Many U.S. adults, including almost half of Hispanics, believe that taking antibiotics will ease the symptoms of a cold, a new study shows - even though most colds are viral and antibiotics don’t work against viruses.
Compared to all Americans on average, Hispanic consumers are almost three times as likely to get antibiotics from a source other than a prescribing physician or to use antibiotics left over from a previous illness, according to a new report from the Centers for Disease Control and Prevention.
Using antibiotics when they won’t work, or using them incorrectly, helps bacteria become resistant, making the drugs less effective when they’re really needed.
“We know from other research that cultural factors can influence health-related knowledge and attitudes,” said lead author Dr. Louise K. Francois Watkins of the CDC.
“However, there have been few national studies looking specifically at knowledge and attitudes regarding antibiotic use among Hispanic consumers, so this study does provide us with new information,” Watkins told Reuters Health by email.
The CDC researchers used data from national Internet surveys collected from participants living in the U.S. in 2012 and 2013, comparing surveys of more than 7,000 U.S. consumers in general to another set of surveys directed at 1,000 Hispanic consumers.
Almost 50 percent of Hispanic consumers believed that antibiotics help a cold get better faster, compared to 25 percent of the general public.
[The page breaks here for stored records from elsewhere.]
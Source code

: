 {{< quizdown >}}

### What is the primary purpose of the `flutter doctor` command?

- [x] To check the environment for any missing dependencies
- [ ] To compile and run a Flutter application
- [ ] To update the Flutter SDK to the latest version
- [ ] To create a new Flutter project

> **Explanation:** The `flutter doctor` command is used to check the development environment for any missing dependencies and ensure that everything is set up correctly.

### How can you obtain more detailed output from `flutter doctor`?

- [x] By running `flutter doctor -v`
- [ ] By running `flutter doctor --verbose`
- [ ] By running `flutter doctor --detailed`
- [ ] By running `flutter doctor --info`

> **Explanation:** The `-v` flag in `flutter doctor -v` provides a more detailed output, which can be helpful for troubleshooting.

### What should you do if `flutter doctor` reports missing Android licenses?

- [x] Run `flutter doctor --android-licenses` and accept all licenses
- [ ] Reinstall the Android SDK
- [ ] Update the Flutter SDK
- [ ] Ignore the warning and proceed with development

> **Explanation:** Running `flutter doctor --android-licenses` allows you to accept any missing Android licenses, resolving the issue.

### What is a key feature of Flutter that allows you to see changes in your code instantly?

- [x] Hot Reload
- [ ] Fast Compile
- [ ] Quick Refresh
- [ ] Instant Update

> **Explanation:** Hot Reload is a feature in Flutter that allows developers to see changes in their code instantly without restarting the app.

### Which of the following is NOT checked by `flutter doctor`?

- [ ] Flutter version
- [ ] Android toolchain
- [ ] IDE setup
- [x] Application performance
Twenty-five percent of Hispanic respondents said they had used antibiotics left over from a previous illness, and almost as many said they had gotten antibiotics at a neighborhood grocery store, compared to nine percent and five percent of U.S. consumers overall, the researchers reported in the CDC Morbidity and Mortality Weekly Report.
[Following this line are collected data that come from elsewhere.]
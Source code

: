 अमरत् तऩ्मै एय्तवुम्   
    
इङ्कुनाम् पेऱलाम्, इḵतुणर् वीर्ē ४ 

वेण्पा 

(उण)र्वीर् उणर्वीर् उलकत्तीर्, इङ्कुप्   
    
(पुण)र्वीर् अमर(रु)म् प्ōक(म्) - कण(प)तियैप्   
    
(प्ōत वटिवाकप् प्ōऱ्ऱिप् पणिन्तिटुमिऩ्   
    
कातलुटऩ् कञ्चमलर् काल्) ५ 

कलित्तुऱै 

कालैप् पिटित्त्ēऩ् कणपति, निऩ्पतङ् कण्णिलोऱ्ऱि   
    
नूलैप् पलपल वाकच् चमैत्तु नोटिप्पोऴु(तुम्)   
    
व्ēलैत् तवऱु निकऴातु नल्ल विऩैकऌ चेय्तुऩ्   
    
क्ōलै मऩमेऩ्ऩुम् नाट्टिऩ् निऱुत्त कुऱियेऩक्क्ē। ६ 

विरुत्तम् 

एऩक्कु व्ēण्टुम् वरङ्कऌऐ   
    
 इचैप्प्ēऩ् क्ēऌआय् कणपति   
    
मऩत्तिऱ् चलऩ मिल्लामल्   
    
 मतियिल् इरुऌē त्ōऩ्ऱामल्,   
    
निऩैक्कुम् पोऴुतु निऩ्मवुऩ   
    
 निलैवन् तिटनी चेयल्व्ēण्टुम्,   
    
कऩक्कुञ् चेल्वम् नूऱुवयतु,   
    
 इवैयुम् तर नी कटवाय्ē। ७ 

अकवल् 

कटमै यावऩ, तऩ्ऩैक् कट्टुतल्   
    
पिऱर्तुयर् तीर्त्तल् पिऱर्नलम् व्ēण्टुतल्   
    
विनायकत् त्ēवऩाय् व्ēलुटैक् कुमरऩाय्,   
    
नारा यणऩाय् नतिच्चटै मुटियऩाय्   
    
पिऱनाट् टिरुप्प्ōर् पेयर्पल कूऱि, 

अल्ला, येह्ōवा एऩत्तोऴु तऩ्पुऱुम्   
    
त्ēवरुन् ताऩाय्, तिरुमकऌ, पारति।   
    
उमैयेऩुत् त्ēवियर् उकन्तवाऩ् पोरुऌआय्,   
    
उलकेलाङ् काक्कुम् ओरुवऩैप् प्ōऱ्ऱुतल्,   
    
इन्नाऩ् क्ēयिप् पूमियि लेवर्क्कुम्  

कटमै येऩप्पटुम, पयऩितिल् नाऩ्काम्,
In many other countries, including some in Central and South America, antibiotics do not require a prescription, which may explain why Hispanic people have different beliefs about where to get them and how they should be used, said Dr. William Schaffner of Vanderbilt University School of Medicine in Nashville, Tennessee.
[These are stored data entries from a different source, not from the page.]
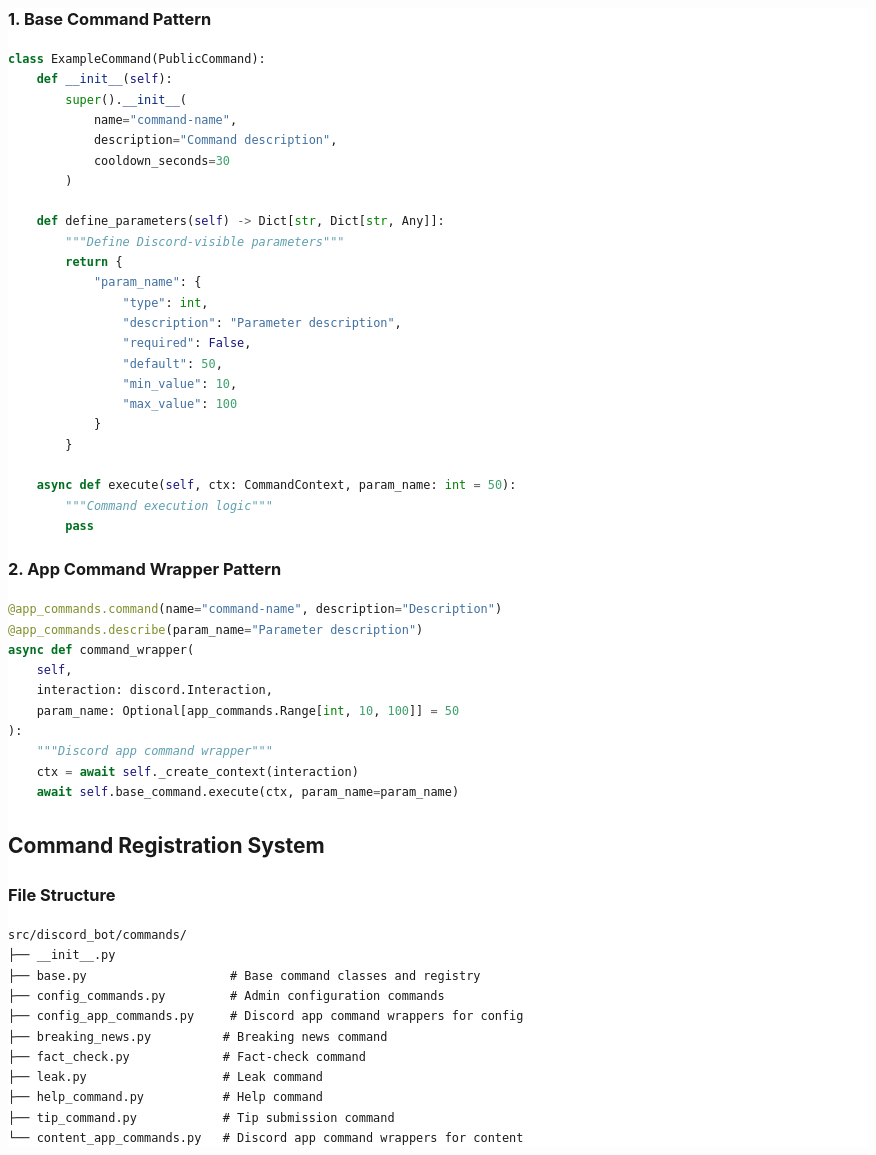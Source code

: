 ### 1. Base Command Pattern

```python
class ExampleCommand(PublicCommand):
    def __init__(self):
        super().__init__(
            name="command-name",
            description="Command description",
            cooldown_seconds=30
        )
    
    def define_parameters(self) -> Dict[str, Dict[str, Any]]:
        """Define Discord-visible parameters"""
        return {
            "param_name": {
                "type": int,
                "description": "Parameter description",
                "required": False,
                "default": 50,
                "min_value": 10,
                "max_value": 100
            }
        }
    
    async def execute(self, ctx: CommandContext, param_name: int = 50):
        """Command execution logic"""
        pass
```

### 2. App Command Wrapper Pattern

```python
@app_commands.command(name="command-name", description="Description")
@app_commands.describe(param_name="Parameter description")
async def command_wrapper(
    self,
    interaction: discord.Interaction,
    param_name: Optional[app_commands.Range[int, 10, 100]] = 50
):
    """Discord app command wrapper"""
    ctx = await self._create_context(interaction)
    await self.base_command.execute(ctx, param_name=param_name)
```

## Command Registration System

### File Structure
```
src/discord_bot/commands/
├── __init__.py
├── base.py                    # Base command classes and registry
├── config_commands.py         # Admin configuration commands
├── config_app_commands.py     # Discord app command wrappers for config
├── breaking_news.py          # Breaking news command
├── fact_check.py             # Fact-check command
├── leak.py                   # Leak command
├── help_command.py           # Help command
├── tip_command.py            # Tip submission command
└── content_app_commands.py   # Discord app command wrappers for content
```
Schaffner was not a part of the new study.
A third survey targeted more than 1,000 health care providers, including 1,001 adult and family physicians, 252 nurse practitioners, and 250 pediatricians.
More than half of providers thought that patients expect an antibiotic at a visit for a cough or cold, when in reality that number is 41 percent of Hispanic consumers and 26 percent of consumers generally.
Pediatricians tend to experience the most pressure to give antibiotics for colds, but teaching middle and high-schoolers about appropriate antibiotic use would help change beliefs over time, Schaffner said in a phone interview.
Antibiotics are appropriate for whooping cough, strep throat or urinary tract infections, but not for bronchitis, flu or other sore throats, according to a CDC infographic.
Antibiotics may cause side effects, allergies or secondary infections, which happen when the drug kills important healthy bacteria in the body.
“For all of these reasons, it is best to see a trained healthcare provider who can help to determine whether an infection requires an antibiotic, and if so, the appropriate type, dose, and duration of treatment,” Watkins said. “Ideally, understanding the health beliefs of different populations is the first step toward creating tailored educational interventions, which may be more effective than a one-size-fits-all approach.”